*EXERCISE AIM*
Would you reproduce, word for word, only the lines running from the top of the data through the line containing "Nor does SL", and none of the pictures?

============================================================

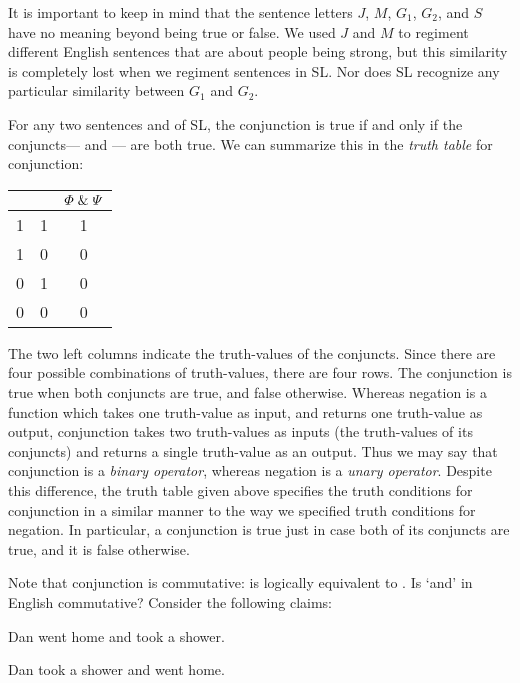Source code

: It is important to keep in mind that the sentence letters $J$, $M$, $G_{1}$, $G_{2}$, and $S$ have no meaning beyond being true or false.
We used $J$ and $M$ to regiment different English sentences that are about people being strong, but this similarity is completely lost when we regiment sentences in SL.
Nor does SL recognize any particular similarity between $G_{1}$ and $G_{2}$.

For any two sentences \metaA{} and \metaB{} of SL, the conjunction \metaA{}\eand\metaB{} is true if and only if the conjuncts--- \metaA{} and \metaB{}--- are both true. We can summarize this in the \textit{truth table} for conjunction:
\begin{center}
\begin{tabular}{c|c|c}
\metaA{} & \metaB{} & $\varPhi{} \mathrel\& \varPsi{}$\\
\hline
1 & 1 & 1\\
1 & 0 & 0\\
0 & 1 & 0\\
0 & 0 & 0
\end{tabular}
\end{center}

The two left columns indicate the truth-values of the conjuncts.
Since there are four possible combinations of truth-values, there are four rows.
The conjunction is true when both conjuncts are true, and false otherwise.
Whereas negation is a function which takes one truth-value as input, and returns one truth-value as output, conjunction takes two truth-values as inputs (the truth-values of its conjuncts) and returns a single truth-value as an output. 
Thus we may say that conjunction is a \textit{binary operator}, whereas negation is a \textit{unary operator}.
Despite this difference, the truth table given above specifies the truth conditions for conjunction in a similar manner to the way we specified truth conditions for negation.
In particular, a conjunction is true just in case both of its conjuncts are true, and it is false otherwise.

Note that conjunction is commutative: \metaA{}\eand\metaB{} is logically equivalent to \metaB{}\eand\metaA{}.
Is `and' in English commutative?
Consider the following claims:

\begin{earg}
\item[\ex{and8}] Dan went home and took a shower.
\item[\ex{and9}] Dan took a shower and went home.
\end{earg}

============================================================

*SOLUTION TO THIS TASK*
Source code

: It is important to keep in mind that the sentence letters $J$, $M$, $G_{1}$, $G_{2}$, and $S$ have no meaning beyond being true or false.
We used $J$ and $M$ to regiment different English sentences that are about people being strong, but this similarity is completely lost when we regiment sentences in SL.
Nor does SL recognize any particular similarity between $G_{1}$ and $G_{2}$.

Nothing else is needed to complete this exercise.